Below are several entries. Transcribe exactly those lines that fall from the one with "Deeper Mathematical Modeling: Could" through the one with "Thermodynamics and Information: Further", end lines included.

########################################

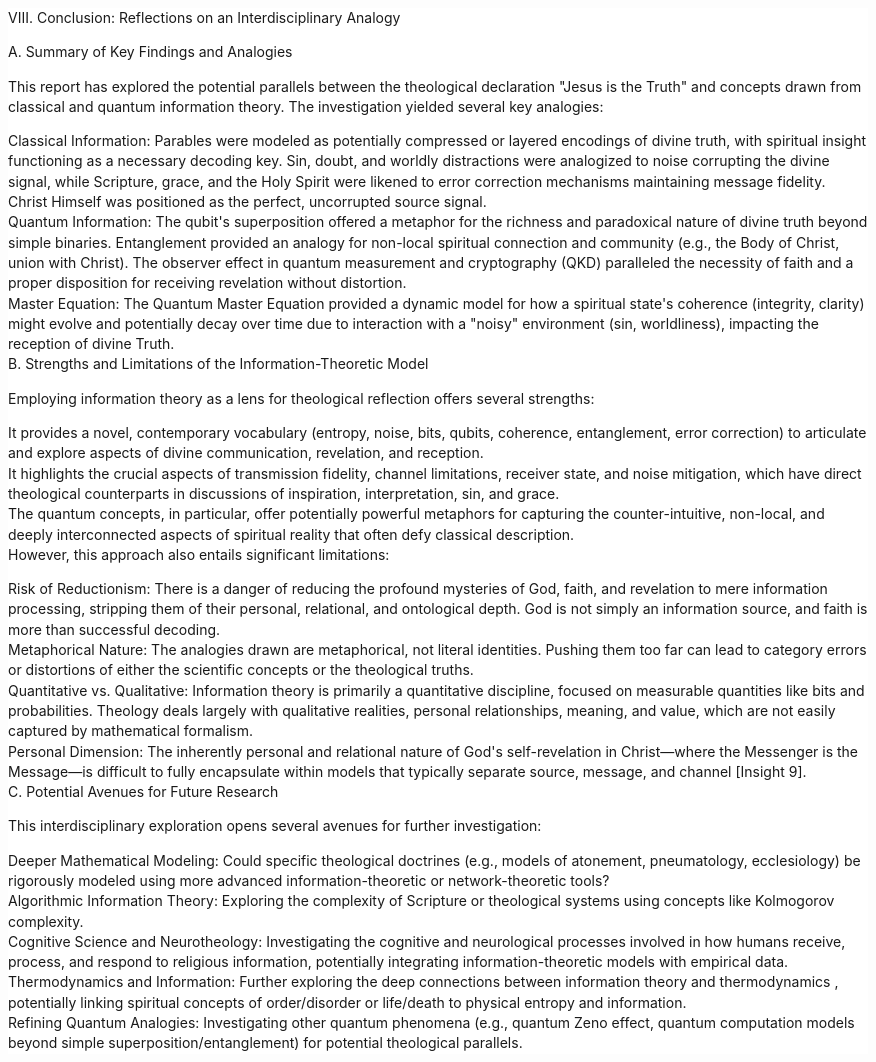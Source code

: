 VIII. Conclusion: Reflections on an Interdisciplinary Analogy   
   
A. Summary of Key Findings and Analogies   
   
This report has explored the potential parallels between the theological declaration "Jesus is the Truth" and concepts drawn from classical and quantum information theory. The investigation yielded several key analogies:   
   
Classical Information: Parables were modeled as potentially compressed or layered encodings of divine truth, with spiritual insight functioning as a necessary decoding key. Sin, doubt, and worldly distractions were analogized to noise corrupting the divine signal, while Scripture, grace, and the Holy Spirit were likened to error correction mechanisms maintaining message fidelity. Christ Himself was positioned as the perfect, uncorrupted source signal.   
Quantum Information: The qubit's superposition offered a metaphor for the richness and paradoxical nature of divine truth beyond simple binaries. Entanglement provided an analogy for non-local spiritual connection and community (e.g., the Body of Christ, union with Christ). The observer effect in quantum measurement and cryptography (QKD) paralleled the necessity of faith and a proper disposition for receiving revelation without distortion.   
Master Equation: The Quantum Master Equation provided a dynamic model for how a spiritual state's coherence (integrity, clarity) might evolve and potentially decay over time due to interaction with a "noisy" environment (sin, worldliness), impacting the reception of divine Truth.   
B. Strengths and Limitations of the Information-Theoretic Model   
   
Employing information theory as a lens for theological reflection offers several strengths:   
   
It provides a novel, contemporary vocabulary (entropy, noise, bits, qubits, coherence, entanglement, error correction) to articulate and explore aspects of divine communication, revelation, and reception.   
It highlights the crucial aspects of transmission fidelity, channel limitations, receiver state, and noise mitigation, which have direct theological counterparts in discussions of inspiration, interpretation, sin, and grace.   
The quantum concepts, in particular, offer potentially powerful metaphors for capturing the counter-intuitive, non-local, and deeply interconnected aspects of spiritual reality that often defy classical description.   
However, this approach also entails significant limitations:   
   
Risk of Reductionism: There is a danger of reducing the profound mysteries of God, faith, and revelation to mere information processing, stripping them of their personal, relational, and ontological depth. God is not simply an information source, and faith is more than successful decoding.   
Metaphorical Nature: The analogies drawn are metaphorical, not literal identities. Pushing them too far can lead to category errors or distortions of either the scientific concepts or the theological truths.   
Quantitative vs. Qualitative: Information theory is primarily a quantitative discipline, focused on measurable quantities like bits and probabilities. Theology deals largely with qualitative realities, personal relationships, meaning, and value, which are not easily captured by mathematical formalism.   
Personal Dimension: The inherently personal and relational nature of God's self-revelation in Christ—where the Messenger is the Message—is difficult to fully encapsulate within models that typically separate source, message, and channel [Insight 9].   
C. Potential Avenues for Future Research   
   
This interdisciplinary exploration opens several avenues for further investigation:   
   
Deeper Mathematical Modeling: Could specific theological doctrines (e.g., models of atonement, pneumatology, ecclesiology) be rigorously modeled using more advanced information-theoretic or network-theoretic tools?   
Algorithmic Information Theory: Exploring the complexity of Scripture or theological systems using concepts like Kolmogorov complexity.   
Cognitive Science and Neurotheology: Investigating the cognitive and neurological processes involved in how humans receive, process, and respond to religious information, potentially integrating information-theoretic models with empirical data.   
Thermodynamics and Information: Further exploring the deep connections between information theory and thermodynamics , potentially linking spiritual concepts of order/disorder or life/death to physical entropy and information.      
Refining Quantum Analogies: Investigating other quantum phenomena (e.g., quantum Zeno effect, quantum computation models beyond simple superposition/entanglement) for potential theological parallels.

########################################

Task response —
Deeper Mathematical Modeling: Could specific theological doctrines (e.g., models of atonement, pneumatology, ecclesiology) be rigorously modeled using more advanced information-theoretic or network-theoretic tools?   
Algorithmic Information Theory: Exploring the complexity of Scripture or theological systems using concepts like Kolmogorov complexity.   
Cognitive Science and Neurotheology: Investigating the cognitive and neurological processes involved in how humans receive, process, and respond to religious information, potentially integrating information-theoretic models with empirical data.   
Thermodynamics and Information: Further exploring the deep connections between information theory and thermodynamics , potentially linking spiritual concepts of order/disorder or life/death to physical entropy and information.      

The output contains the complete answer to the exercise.